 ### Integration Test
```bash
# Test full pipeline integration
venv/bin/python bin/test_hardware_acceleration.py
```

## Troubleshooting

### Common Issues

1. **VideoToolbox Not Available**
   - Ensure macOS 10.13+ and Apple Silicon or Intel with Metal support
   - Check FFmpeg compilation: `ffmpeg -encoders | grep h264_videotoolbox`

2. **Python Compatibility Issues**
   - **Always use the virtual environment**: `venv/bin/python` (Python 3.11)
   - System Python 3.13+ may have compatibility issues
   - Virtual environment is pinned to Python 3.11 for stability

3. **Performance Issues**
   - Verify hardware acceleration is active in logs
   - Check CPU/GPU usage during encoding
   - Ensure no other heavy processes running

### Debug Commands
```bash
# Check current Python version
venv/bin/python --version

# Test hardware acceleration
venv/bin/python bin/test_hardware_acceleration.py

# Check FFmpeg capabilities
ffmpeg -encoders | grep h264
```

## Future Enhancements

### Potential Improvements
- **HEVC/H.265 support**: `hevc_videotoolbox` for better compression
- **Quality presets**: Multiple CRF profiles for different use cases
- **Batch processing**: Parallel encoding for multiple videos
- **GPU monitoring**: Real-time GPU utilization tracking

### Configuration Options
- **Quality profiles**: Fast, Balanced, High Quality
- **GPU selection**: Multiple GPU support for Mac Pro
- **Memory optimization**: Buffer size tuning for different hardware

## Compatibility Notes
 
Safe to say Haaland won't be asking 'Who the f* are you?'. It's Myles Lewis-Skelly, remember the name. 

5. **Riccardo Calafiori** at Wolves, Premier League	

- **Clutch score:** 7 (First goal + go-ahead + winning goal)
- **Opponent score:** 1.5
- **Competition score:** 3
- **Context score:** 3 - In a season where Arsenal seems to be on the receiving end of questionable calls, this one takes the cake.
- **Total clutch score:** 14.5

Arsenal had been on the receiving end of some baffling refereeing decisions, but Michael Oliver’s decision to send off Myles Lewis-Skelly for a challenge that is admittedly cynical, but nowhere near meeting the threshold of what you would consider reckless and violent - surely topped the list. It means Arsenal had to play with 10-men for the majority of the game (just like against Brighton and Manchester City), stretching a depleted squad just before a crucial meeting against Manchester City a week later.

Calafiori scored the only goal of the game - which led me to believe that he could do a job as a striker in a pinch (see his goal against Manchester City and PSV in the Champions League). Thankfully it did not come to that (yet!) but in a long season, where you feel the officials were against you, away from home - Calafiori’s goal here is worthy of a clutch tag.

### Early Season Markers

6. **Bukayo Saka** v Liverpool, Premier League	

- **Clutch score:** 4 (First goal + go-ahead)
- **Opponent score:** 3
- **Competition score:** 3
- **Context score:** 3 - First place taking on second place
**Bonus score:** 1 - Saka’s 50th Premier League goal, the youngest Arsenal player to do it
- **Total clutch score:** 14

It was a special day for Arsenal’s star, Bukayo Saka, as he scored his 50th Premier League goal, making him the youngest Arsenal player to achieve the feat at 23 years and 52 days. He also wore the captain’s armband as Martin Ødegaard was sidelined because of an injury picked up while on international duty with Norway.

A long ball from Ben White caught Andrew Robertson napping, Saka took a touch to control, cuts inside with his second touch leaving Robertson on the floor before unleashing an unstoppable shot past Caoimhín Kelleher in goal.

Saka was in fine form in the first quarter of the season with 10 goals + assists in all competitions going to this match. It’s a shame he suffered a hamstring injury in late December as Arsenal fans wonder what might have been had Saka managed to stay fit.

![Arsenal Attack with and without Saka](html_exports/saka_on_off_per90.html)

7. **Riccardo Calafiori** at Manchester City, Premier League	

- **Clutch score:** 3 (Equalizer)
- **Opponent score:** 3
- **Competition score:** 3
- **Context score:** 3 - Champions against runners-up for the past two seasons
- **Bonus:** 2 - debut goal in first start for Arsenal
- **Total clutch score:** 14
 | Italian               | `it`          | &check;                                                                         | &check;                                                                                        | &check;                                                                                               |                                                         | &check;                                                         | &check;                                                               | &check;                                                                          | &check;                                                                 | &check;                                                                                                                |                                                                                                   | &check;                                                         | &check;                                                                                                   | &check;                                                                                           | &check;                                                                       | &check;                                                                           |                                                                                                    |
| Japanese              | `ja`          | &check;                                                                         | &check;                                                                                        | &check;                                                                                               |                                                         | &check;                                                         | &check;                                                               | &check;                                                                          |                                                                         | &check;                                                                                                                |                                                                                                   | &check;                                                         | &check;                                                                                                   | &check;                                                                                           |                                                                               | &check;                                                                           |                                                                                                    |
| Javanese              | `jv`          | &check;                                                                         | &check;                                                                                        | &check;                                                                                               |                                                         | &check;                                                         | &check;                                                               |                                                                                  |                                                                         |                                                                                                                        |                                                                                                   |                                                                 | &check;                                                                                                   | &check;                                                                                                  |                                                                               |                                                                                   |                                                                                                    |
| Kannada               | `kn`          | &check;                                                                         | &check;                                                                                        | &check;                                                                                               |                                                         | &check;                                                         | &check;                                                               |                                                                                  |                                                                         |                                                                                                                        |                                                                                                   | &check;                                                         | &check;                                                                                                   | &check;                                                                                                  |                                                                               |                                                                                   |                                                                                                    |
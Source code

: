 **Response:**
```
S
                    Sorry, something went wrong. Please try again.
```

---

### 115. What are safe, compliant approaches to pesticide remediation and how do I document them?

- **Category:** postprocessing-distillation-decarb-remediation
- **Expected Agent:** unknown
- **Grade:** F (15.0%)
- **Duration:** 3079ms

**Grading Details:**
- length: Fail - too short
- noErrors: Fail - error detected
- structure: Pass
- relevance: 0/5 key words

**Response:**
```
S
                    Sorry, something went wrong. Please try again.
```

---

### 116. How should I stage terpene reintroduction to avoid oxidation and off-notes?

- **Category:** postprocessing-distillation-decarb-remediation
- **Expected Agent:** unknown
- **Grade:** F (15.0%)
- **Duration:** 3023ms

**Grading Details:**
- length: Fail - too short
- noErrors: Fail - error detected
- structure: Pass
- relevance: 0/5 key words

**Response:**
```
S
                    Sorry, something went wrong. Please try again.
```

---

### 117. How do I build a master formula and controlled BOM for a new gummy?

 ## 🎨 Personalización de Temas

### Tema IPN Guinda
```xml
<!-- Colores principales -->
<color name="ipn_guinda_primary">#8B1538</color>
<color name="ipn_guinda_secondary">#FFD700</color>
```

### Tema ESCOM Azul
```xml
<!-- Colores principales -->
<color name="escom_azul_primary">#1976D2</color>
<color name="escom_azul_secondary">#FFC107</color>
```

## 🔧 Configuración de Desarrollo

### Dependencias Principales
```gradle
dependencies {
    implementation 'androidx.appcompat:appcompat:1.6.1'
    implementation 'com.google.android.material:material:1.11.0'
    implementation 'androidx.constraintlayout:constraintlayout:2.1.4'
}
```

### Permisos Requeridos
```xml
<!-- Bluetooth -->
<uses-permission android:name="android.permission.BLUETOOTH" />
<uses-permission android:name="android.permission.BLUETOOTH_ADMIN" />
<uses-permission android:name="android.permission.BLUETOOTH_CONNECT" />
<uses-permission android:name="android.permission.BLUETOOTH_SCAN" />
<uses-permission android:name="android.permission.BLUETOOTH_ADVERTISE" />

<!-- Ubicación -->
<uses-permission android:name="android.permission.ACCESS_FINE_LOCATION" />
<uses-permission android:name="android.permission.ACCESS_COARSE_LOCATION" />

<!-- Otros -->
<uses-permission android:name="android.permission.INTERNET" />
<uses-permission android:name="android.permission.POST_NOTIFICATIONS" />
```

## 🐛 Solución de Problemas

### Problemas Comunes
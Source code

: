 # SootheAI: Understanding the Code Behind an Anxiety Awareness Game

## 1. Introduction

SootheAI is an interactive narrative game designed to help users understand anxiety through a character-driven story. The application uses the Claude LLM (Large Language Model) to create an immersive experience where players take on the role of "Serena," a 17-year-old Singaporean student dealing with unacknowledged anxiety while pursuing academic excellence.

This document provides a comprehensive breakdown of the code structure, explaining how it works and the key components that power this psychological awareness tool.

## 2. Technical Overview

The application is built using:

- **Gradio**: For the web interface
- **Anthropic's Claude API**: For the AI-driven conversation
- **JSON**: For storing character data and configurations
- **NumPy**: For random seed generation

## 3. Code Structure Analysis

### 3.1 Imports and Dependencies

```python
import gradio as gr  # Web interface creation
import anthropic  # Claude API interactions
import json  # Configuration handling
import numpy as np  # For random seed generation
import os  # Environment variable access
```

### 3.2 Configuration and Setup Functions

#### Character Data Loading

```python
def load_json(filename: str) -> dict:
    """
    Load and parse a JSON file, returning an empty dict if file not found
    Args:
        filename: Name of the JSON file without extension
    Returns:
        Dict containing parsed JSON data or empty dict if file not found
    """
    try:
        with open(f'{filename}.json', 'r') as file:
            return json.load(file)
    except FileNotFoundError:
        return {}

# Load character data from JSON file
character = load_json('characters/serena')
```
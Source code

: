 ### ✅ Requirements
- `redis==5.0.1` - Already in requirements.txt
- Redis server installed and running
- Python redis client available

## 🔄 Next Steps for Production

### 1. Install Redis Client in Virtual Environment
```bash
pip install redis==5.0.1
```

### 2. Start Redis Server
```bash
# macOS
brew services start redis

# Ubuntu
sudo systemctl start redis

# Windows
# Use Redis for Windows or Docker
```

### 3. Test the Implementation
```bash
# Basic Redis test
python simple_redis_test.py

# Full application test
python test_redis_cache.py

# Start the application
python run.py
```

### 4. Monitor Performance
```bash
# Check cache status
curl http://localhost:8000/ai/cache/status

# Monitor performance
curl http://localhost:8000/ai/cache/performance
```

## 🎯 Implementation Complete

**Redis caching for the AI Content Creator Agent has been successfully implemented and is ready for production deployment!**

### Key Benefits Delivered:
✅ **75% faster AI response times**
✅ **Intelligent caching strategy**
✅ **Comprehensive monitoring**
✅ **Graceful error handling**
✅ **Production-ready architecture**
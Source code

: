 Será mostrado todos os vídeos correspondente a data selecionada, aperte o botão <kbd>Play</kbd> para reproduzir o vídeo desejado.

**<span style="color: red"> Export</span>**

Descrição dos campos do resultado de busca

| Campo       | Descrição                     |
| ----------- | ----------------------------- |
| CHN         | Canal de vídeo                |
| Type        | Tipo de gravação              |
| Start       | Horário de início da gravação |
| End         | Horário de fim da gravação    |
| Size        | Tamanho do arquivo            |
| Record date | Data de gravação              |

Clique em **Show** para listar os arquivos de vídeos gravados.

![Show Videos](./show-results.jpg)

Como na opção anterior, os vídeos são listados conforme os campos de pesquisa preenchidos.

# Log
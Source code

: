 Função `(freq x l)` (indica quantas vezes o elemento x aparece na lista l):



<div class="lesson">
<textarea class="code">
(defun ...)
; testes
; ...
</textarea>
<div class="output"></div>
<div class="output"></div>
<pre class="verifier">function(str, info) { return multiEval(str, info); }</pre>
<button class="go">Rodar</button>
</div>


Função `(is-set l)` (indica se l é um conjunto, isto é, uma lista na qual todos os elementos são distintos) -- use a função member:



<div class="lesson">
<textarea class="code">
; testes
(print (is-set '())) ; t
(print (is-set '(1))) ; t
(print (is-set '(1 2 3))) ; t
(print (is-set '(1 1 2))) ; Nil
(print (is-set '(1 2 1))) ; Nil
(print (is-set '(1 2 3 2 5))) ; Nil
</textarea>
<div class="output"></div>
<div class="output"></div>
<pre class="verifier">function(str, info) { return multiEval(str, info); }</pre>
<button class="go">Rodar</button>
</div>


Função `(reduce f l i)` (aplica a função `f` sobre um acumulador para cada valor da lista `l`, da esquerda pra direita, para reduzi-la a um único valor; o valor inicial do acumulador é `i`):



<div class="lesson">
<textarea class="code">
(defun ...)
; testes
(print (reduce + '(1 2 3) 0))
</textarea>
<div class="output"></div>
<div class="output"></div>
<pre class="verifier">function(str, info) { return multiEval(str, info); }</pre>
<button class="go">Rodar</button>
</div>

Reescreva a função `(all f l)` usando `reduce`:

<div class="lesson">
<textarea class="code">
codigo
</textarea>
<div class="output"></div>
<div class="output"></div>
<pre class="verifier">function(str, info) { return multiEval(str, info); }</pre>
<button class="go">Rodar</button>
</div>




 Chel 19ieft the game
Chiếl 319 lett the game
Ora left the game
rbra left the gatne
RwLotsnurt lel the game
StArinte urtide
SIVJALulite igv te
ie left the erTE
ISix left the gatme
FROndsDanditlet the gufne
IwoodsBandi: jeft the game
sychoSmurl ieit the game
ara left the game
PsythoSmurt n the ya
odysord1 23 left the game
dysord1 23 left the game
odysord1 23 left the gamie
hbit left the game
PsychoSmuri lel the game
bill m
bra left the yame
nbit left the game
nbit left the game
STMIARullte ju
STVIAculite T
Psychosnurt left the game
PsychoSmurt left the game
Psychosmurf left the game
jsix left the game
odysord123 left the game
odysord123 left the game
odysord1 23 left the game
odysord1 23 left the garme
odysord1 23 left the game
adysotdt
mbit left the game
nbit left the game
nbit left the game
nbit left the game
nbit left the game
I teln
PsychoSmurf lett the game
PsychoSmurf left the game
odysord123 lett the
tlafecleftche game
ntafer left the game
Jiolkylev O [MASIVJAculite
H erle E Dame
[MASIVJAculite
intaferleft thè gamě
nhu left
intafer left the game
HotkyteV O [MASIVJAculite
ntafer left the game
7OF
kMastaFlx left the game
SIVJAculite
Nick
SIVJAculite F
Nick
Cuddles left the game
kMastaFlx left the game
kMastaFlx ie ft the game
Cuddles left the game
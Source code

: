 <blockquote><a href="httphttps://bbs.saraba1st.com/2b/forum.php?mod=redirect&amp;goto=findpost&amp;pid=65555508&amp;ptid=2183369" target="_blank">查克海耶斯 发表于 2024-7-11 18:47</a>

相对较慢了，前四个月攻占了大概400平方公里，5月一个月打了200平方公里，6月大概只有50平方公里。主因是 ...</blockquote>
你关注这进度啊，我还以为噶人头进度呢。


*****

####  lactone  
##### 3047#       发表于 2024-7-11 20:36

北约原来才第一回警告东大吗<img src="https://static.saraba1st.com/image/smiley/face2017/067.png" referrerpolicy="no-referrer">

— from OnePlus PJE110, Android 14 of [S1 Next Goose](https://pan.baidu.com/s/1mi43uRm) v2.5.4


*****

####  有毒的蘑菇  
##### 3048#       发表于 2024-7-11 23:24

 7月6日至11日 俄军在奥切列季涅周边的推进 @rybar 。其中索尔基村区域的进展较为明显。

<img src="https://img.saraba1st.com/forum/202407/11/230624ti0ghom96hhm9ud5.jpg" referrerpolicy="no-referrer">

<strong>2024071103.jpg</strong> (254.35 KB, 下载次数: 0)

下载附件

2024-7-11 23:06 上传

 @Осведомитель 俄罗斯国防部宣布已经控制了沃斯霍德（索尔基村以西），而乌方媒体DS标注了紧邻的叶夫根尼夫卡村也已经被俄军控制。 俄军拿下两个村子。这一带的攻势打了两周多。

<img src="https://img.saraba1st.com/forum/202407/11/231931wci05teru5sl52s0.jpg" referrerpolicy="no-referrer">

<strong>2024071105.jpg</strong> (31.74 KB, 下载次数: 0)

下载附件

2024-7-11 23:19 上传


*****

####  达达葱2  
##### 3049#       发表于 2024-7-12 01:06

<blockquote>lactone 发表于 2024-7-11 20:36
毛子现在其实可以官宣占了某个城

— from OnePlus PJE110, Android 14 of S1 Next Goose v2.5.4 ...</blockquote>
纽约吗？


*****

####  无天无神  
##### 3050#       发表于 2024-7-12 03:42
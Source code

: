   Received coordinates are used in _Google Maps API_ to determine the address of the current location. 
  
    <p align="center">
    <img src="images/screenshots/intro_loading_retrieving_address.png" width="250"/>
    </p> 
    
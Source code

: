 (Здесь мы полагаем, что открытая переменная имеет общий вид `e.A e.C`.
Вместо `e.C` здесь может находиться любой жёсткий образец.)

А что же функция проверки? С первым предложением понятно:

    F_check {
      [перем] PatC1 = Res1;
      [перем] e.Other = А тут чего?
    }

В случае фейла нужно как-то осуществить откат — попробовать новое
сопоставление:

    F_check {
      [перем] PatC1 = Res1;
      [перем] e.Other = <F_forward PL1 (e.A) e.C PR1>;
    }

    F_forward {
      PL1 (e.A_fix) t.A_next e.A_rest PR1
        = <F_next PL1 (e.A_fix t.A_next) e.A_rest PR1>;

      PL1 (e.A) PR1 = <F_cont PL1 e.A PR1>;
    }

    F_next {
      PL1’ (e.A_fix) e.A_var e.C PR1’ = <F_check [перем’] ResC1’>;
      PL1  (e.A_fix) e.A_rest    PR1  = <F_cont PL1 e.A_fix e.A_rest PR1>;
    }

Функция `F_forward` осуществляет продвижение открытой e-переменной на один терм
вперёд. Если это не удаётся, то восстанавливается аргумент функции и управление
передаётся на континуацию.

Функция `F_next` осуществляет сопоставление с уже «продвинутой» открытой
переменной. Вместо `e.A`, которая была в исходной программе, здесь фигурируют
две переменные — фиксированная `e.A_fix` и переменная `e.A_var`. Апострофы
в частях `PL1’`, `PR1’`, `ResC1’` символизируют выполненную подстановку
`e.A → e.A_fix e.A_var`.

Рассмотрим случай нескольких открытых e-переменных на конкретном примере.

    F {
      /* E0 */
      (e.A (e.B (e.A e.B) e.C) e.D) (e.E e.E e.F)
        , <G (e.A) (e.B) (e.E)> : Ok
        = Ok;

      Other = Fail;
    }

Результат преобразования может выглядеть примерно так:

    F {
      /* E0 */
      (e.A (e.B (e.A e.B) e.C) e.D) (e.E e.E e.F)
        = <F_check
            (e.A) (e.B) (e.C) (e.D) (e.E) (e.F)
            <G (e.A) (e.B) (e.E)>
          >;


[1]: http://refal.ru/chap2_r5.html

PROBLEM TO WORK ON
Search the listing above for "Champions" and copy every line that has it.

RESPONSE
Calafiori scored the only goal of the game - which led me to believe that he could do a job as a striker in a pinch (see his goal against Manchester City and PSV in the Champions League). Thankfully it did not come to that (yet!) but in a long season, where you feel the officials were against you, away from home - Calafiori’s goal here is worthy of a clutch tag.
- **Context score:** 3 - Champions against runners-up for the past two seasons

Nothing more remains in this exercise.